Question about Block and Thread Organization dimBlock.x, dimBlock.y, dimGrid, dimBlock

JoDo · March 17, 2012, 5:09pm

Hello everyone,

i am new to CUDA C GPGPU programming and found an example in the following pdf-file:

http://heim.ifi.uio.no/~knutm/geilo2008/seland.pdf the example is on page 22.

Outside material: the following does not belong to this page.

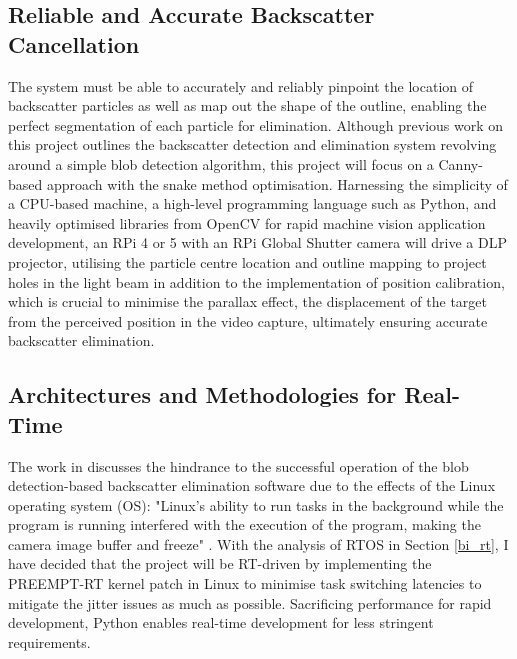 \subsection{Reliable and Accurate Backscatter Cancellation}
The system must be able to accurately and reliably pinpoint the location of backscatter particles as well as map out the shape of the outline, enabling the perfect segmentation of each particle for elimination. Although previous work on this project \cite{katieshepherdMachineVisionBased2023} outlines the backscatter detection and elimination system revolving around a simple blob detection algorithm, this project will focus on a Canny-based approach with the snake method optimisation. Harnessing the simplicity of a CPU-based machine, a high-level programming language such as Python, and heavily optimised libraries from OpenCV for rapid machine vision application development, an RPi 4 or 5 with an RPi Global Shutter camera will drive a DLP projector, utilising the particle centre location and outline mapping to project holes in the light beam in addition to the implementation of position calibration, which is crucial to minimise the parallax effect, the displacement of the target from the perceived position in the video capture, ultimately ensuring accurate backscatter elimination.

\subsection{Architectures and Methodologies for Real-Time}
The work in \cite{katieshepherdMachineVisionBased2023} discusses the hindrance to the successful operation of the blob detection-based backscatter elimination software due to the effects of the Linux operating system (OS): "Linux's ability to run tasks in the background while the program is running interfered with the execution of the program, making the camera image buffer and freeze" \cite{katieshepherdMachineVisionBased2023}. With the analysis of RTOS in Section \ref{bi_rt}, I have decided that the project will be RT-driven by implementing the PREEMPT-RT kernel patch in Linux to minimise task switching latencies to mitigate the jitter issues as much as possible. Sacrificing performance for rapid development, Python enables real-time development for less stringent requirements.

I also copied the code in this thread.

const int N = 1024;

const int blocksize = 16;

__global__ void add_matrix( float* a, float *b, float *c, int N )

{

     int i = blockIdx.x * blockDim.x + threadIdx.x;

     int j = blockIdx.y * blockDim.y + threadIdx.y;

     int index = i + j*N;

     if ( i < N && j < N )

          c[index] = a[index] + b[index];

     }

int main() {

     float *a = new float[N*N];

     float *b = new float[N*N];

     float *c = new float[N*N];

     for ( int i = 0; i < N*N; ++i ) {

          a[i] = 1.0f; b[i] = 3.5f; 

     }

     float *ad, *bd, *cd;

     const int size = N*N*sizeof(float);

cudaMalloc( (void**)&ad, size );

     cudaMalloc( (void**)&bd, size );

     cudaMalloc( (void**)&cd, size );

cudaMemcpy( ad, a, size, cudaMemcpyHostToDevice );

     cudaMemcpy( bd, b, size, cudaMemcpyHostToDevice );

dim3 dimBlock( blocksize, blocksize );

     dim3 dimGrid( N/dimBlock.x, N/dimBlock.y );

     add_matrix<<<dimGrid, dimBlock>>>( ad, bd, cd, N );

cudaMemcpy( c, cd, size, cudaMemcpyDeviceToHost );

     cudaFree( ad ); cudaFree( bd ); cudaFree( cd );

delete[] a; delete[] b; delete[] c;

return EXIT_SUCCESS;

}

I do understand everything but not the give block and grid parameters.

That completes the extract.